James Wellsted, spokesman for Sibanye-Stillwater, said the matter appeared to have come up because his company had applied to the Department of Mineral Resources and Energy for a new order mining right for its Beatrix mine, one of the former Gold Fields operations. “We have taken legal advice, we are quite sure of our position,” he said. Beatrix had about six to eight years left of mining provided the mining right was granted.

Wellsted argued that Gold Fields had placed its mines into a subsidiary company through which the transaction with Mvelaphanda Resources had been conducted. The empowerment, therefore, resides within the subsidiary company which is the basis for Sibanye-Stillwater’s gold assets.

Nonetheless, the emergence of the dispute demonstrates that the South African government’s decision in August last year to drop a Supreme Court appeal in respect of the principle of ‘once-empowered, always-empowered’ may be a false dawn.

At the time, the Minerals Council South Africa said the decision to drop the appeal – in which Government contended mining firms had to re-empower themselves in the event of a new mining right licence renewal – was evidence of reform.

Attorneys at the time, however, warned that Government had dropped the court appeal only as it related to the 2010 Mining Charter, and in order to contest it in terms of the 2018 iteration of the charter.

Said Mantashe today: “There must be recognition of the creation of black capitalists, but if there is no meaning we will go the full distance,” he said, referring to potential further court action. “We think Sibanye has been reckless in handling a serious issue,” said Mantashe. “That 15% shareholding is abnormal. We are ready to speak to them.”


  1. These mining companies only benefits the cronies and friends of the governing party and not the people who were supposed to benefit, the workers. A truly sad state of affairs.

  2. Since when have these mining charters and agreements been benefiting or uplifting vulnerable communities, it have benefited the black elite yes and that’s about all.

  3. Would have thought the mining groups allocating shares to the workers as they do to the CEO would achieve two objectives in one go. It would make the workers more productive while at the same time the mines become more than BEE compliant. This country has enough ” industrialists ” skimming the cream off workers sweat for zero input of their own except their skin colour . All it’s done is turn this country into a greed filled quagmire of festering corruption and recivisdic lunatics hell bent on breaking things that work.

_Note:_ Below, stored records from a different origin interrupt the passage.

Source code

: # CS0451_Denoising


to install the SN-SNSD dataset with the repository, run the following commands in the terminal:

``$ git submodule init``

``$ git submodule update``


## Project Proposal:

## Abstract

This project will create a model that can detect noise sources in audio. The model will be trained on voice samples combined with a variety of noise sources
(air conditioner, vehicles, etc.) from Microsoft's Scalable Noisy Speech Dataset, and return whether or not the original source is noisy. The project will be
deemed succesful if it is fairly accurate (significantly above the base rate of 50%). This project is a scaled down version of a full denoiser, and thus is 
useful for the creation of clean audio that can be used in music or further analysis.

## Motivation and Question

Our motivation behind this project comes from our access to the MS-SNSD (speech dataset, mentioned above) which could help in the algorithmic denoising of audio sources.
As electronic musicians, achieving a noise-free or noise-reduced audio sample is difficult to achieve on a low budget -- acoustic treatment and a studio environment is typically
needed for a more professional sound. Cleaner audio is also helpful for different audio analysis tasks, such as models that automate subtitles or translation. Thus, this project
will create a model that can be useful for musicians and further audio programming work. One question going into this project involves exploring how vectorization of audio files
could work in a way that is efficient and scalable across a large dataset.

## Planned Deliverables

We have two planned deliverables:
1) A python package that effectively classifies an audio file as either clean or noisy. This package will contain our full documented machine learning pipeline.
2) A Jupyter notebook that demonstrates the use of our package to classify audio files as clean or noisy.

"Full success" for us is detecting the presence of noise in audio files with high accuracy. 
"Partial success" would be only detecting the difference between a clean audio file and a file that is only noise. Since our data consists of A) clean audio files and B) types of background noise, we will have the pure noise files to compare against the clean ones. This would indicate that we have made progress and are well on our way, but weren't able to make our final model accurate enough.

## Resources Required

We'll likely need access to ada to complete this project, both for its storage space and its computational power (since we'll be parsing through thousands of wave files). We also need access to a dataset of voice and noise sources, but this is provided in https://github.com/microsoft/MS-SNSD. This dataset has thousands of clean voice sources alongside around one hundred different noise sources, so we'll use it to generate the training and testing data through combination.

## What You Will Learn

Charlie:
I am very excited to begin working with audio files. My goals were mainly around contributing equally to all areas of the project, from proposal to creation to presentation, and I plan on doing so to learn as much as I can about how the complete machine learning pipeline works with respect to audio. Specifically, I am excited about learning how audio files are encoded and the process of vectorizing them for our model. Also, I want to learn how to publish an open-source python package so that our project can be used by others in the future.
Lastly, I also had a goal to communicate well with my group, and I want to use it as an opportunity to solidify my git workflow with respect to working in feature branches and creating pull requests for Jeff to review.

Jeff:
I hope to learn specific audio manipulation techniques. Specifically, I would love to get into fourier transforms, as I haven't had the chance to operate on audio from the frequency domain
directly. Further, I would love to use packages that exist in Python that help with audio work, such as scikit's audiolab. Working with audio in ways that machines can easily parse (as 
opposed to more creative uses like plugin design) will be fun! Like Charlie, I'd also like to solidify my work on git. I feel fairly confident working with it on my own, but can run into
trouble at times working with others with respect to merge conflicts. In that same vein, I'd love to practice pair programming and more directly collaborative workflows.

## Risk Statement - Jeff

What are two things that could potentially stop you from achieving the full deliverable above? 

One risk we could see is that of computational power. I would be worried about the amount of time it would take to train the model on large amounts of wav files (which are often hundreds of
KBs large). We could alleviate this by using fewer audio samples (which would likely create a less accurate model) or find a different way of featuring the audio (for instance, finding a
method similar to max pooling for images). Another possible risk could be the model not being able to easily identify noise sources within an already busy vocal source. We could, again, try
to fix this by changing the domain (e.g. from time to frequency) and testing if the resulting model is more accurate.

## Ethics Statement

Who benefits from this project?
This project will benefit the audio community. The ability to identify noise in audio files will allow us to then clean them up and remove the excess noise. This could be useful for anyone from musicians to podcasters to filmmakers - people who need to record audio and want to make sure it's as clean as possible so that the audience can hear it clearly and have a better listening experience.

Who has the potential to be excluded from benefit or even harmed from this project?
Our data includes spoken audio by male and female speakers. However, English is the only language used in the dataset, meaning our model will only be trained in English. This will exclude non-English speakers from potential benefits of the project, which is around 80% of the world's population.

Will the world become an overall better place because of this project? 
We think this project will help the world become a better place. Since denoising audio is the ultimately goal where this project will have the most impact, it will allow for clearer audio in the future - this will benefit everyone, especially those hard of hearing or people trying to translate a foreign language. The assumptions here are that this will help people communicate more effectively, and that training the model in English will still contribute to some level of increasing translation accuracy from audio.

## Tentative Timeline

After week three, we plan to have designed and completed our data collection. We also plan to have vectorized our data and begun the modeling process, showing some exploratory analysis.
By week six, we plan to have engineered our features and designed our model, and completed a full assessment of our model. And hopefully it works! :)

  4. To force BBBEE on Investors is not productive and only benefit black elite . Black entrepreneurs do not need whites to reach their goals. Competition can only benefit the country’s economy

  5. I think your president benefited a billion Rand or so too much while the workers have suffered….

  6. I think you should visit sibanye operations ask the employees see who occupies particular positions and even their qualifications there off it’s not a claim it is true

  7. The must seriously put the interest of the suffering community into their hearts, particularly those staying closer to a particular mine. Those close friends to the decision makers who don’t have sympathy in their minds.

  8. Need to see the facts.
    Perhaps Froneman can share an organogram showing the goldfields rights and then how those rights came to Sibanye. If I understand correctly Sibanye was merely created through a namechange. Goldfields SA to sibanye. If the BEE deal mentioned was limited to South Deep then Sibanye cannot claim credits. If the deal was on group level then surely can they claim credits. It might also be that this is not relevant to Gold Fields but rather relevant to Wits Gold. As I understand the BEE partner exited during business rescue. There are thus no BEE there and the question may be asked if there ever was meaningfull empowerment.
    The name of the game should be transparency. Give us the info to make informed decisions.

    • The way it was told to me – a subsidiary company holding Dries, Kloof and Beatrix, and which was the basis for Sibanye Gold, had the BEE credits. That’s what Sibanye-Stillwater is arguing.


  9. What are you saying about the closed mining companies, that are alleging that Eskom is the contributing factor. More especially smelters.

  10. It would make for interesting reading to see how successful pvt sector black companies are doing, if only to discredit the rumour that black capital obtained through BEE deals simply stagnates.